Sometimes in basketball, it isn’t the biggest guy on the court that gets to be the hero.
On Tuesday night in Clear Lake, the Lions pulled off a big upset, beating No. 3-ranked Algona, 53-51, in front of a packed and rowdy crowd. At the end of the tense fourth quarter, the game went back and forth with both teams taking a lead only to see it wiped away.
With only six seconds to go, 5-foot-9 senior Nick Danielson, who had scored only three points all year, came up big. As the seconds ticked down, Danielson received the pass and immediately unleashed a shot in front of the Lions’ student section.
The crowd went silent as the ball arced toward the basket, and erupted as it swished through the net. A timeout was called and Danielson’s teammates swarmed him as the student section continued to cheer.
"It was huge," sophomore Carson Toebe said. "I knew it was going in right when it left his hand."
On the next play, senior Kody Kearns snagged a turnover on the Algona inbound pass and drew a foul to seal the game.
“It was well-deserved,” head coach Jeremey Ainley said of Danielson. “He puts in a lot of work, he’s one of our captains, and it’s paying off. He’s got a lot of faith, and good things happen to good people.”
It has been well-documented that Danielson has been through a lot in the past year. Last February, his father passed away after battling cancer. Since that time, the Clear Lake senior has kept the memory of his father close, and inspired his Clear Lake coaches and teammates with some big moments.

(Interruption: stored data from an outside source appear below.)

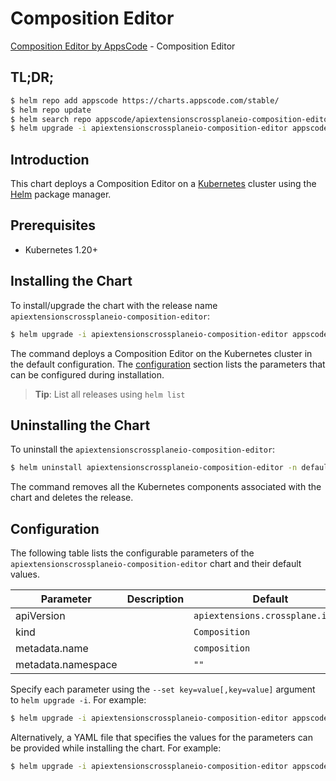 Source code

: # Composition Editor

[Composition Editor by AppsCode](https://appscode.com) - Composition Editor

## TL;DR;

```bash
$ helm repo add appscode https://charts.appscode.com/stable/
$ helm repo update
$ helm search repo appscode/apiextensionscrossplaneio-composition-editor --version=v0.17.0
$ helm upgrade -i apiextensionscrossplaneio-composition-editor appscode/apiextensionscrossplaneio-composition-editor -n default --create-namespace --version=v0.17.0
```

## Introduction

This chart deploys a Composition Editor on a [Kubernetes](http://kubernetes.io) cluster using the [Helm](https://helm.sh) package manager.

## Prerequisites

- Kubernetes 1.20+

## Installing the Chart

To install/upgrade the chart with the release name `apiextensionscrossplaneio-composition-editor`:

```bash
$ helm upgrade -i apiextensionscrossplaneio-composition-editor appscode/apiextensionscrossplaneio-composition-editor -n default --create-namespace --version=v0.17.0
```

The command deploys a Composition Editor on the Kubernetes cluster in the default configuration. The [configuration](#configuration) section lists the parameters that can be configured during installation.

> **Tip**: List all releases using `helm list`

## Uninstalling the Chart

To uninstall the `apiextensionscrossplaneio-composition-editor`:

```bash
$ helm uninstall apiextensionscrossplaneio-composition-editor -n default
```

The command removes all the Kubernetes components associated with the chart and deletes the release.

## Configuration

The following table lists the configurable parameters of the `apiextensionscrossplaneio-composition-editor` chart and their default values.

|     Parameter      | Description |                   Default                   |
|--------------------|-------------|---------------------------------------------|
| apiVersion         |             | <code>apiextensions.crossplane.io/v1</code> |
| kind               |             | <code>Composition</code>                    |
| metadata.name      |             | <code>composition</code>                    |
| metadata.namespace |             | <code>""</code>                             |


Specify each parameter using the `--set key=value[,key=value]` argument to `helm upgrade -i`. For example:

```bash
$ helm upgrade -i apiextensionscrossplaneio-composition-editor appscode/apiextensionscrossplaneio-composition-editor -n default --create-namespace --version=v0.17.0 --set apiVersion=apiextensions.crossplane.io/v1
```

Alternatively, a YAML file that specifies the values for the parameters can be provided while
installing the chart. For example:

```bash
$ helm upgrade -i apiextensionscrossplaneio-composition-editor appscode/apiextensionscrossplaneio-composition-editor -n default --create-namespace --version=v0.17.0 --values values.yaml
```
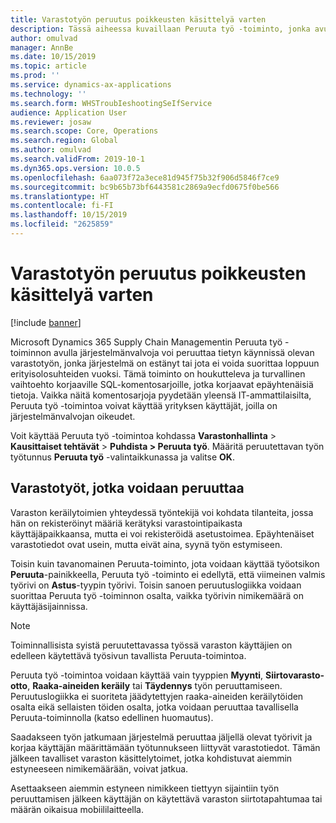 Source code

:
 ```yaml
---
title: Varastotyön peruutus poikkeusten käsittelyä varten
description: Tässä aiheessa kuvaillaan Peruuta työ -toiminto, jonka avulla varastojen esimiehet voivat käsitellä estynyttä työtä.
author: omulvad
manager: AnnBe
ms.date: 10/15/2019
ms.topic: article
ms.prod: ''
ms.service: dynamics-ax-applications
ms.technology: ''
ms.search.form: WHSTroubIeshootingSeIfService
audience: Application User
ms.reviewer: josaw
ms.search.scope: Core, Operations
ms.search.region: Global
ms.author: omulvad
ms.search.validFrom: 2019-10-1
ms.dyn365.ops.version: 10.0.5
ms.openlocfilehash: 6aa073f72a3ece81d945f75b32f906d5846f7ce9
ms.sourcegitcommit: bc9b65b73bf6443581c2869a9ecfd0675f0be566
ms.translationtype: HT
ms.contentlocale: fi-FI
ms.lasthandoff: 10/15/2019
ms.locfileid: "2625859"
---
```

# <a name="cancel-warehouse-work-for-exception-handling"></a>Varastotyön peruutus poikkeusten käsittelyä varten

[!include [banner](../includes/banner.md)]

Microsoft Dynamics 365 Supply Chain Managementin Peruuta työ -toiminnon avulla järjestelmänvalvoja voi peruuttaa tietyn käynnissä olevan varastotyön, jonka järjestelmä on estänyt tai jota ei voida suorittaa loppuun erityisolosuhteiden vuoksi. Tämä toiminto on houkutteleva ja turvallinen vaihtoehto korjaaville SQL-komentosarjoille, jotka korjaavat epäyhtenäisiä tietoja. Vaikka näitä komentosarjoja pyydetään yleensä IT-ammattilaisilta, Peruuta työ -toimintoa voivat käyttää yrityksen käyttäjät, joilla on järjestelmänvalvojan oikeudet.

Voit käyttää Peruuta työ -toimintoa kohdassa **Varastonhallinta** \> **Kausittaiset tehtävät** \> **Puhdista \> Peruuta työ**. Määritä peruutettavan työn työtunnus **Peruuta työ** -valintaikkunassa ja valitse **OK**.

## <a name="warehouse-work-that-can-be-canceled"></a>Varastotyöt, jotka voidaan peruuttaa

Varaston keräilytoimien yhteydessä työntekijä voi kohdata tilanteita, jossa hän on rekisteröinyt määriä kerätyksi varastointipaikasta käyttäjäpaikkaansa, mutta ei voi rekisteröidä asetustoimea. Epäyhtenäiset varastotiedot ovat usein, mutta eivät aina, syynä työn estymiseen.

Toisin kuin tavanomainen Peruuta-toiminto, jota voidaan käyttää työotsikon **Peruuta**-painikkeella, Peruuta työ -toiminto ei edellytä, että viimeinen valmis työrivi on **Astus**-tyypin työrivi. Toisin sanoen peruutuslogiikka voidaan suorittaa Peruuta työ -toiminnon osalta, vaikka työrivin nimikemäärä on käyttäjäsijainnissa.

> [!NOTE]
> Toiminnallisista syistä peruutettavassa työssä varaston käyttäjien on edelleen käytettävä työsivun tavallista Peruuta-toimintoa.

Peruuta työ -toimintoa voidaan käyttää vain tyyppien **Myynti**, **Siirtovarasto-otto**, **Raaka-aineiden keräily** tai **Täydennys** työn peruuttamiseen. Peruutuslogiikka ei suoriteta jäädytettyjen raaka-aineiden keräilytöiden osalta eikä sellaisten töiden osalta, jotka voidaan peruuttaa tavallisella Peruuta-toiminnolla (katso edellinen huomautus).

Saadakseen työn jatkumaan järjestelmä peruuttaa jäljellä olevat työrivit ja korjaa käyttäjän määrittämään työtunnukseen liittyvät varastotiedot. Tämän jälkeen tavalliset varaston käsittelytoimet, jotka kohdistuvat aiemmin estyneeseen nimikemäärään, voivat jatkua.

Asettaakseen aiemmin estyneen nimikkeen tiettyyn sijaintiin työn peruuttamisen jälkeen käyttäjän on käytettävä varaston siirtotapahtumaa tai määrän oikaisua mobiililaitteella.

Danielson was the second-leading receiver on the football team in 2019, and after missing three weeks with a stress fracture, came back in the postseason opener to catch a 75-yard touchdown pass, a moment he described as "surreal."
After Tuesday's game-winning shot, Danielson admitted that he still thinks of his father after those big moments.
"As soon as I made that shot, that was the first thing in my head," Danielson said. "That's him right there. He's with me, and I really felt his spirit there."
Going into a game against the third-ranked Algona, Clear Lake was expecting a battle. Against players like Wyatt Wegener and Collin Bleich, both averaging more than 15 points per game for Algona, Clear Lake had its work cut out for it.
"We knew it'd be a dogfight," Danielson said. "It is every year against Algona, whether they're ranked third or ranked 30th. They're a good team."
Following the crucial North Central Conference win, the team could be heard cheering from inside the school wrestling room. After they filed out, Danielson was congratulated by many different people, and was brought back to the bleachers to be interviewed on the radio. Beloved by his coaches and teammates, Danielson seems to come through in big moments.
"Nick has gone through a lot," Toebe said. "He is a great leader on this team, and we're lucky to have him. That was a huge shot."
Early on in the ballgame, the tilt seemed to be going in Algona’s favor. At halftime, the Bulldogs held a 31-20 lead. In the second half, everything changed. The Lions outscored Algona after the break, 33-20. Toebe knocked down several key baskets en-route to a team-high 22 points, Kearns showed off his skills with an impressive dunk and a key turnover, and the Lions got their biggest win of the season.
“They knew they weren’t playing hard, knew they weren’t getting it as hard as they could,” Ainley said. “They started getting after it a little more that second half … I was very happy with our fight.”
With the win, Clear Lake improved to 8-2 on the season and took the lead in the North Central Conference, while the Bulldogs fell to 8-1. The Lions will play again on Thursday at Waverly-Shell Rock, and Algona will play at Spencer.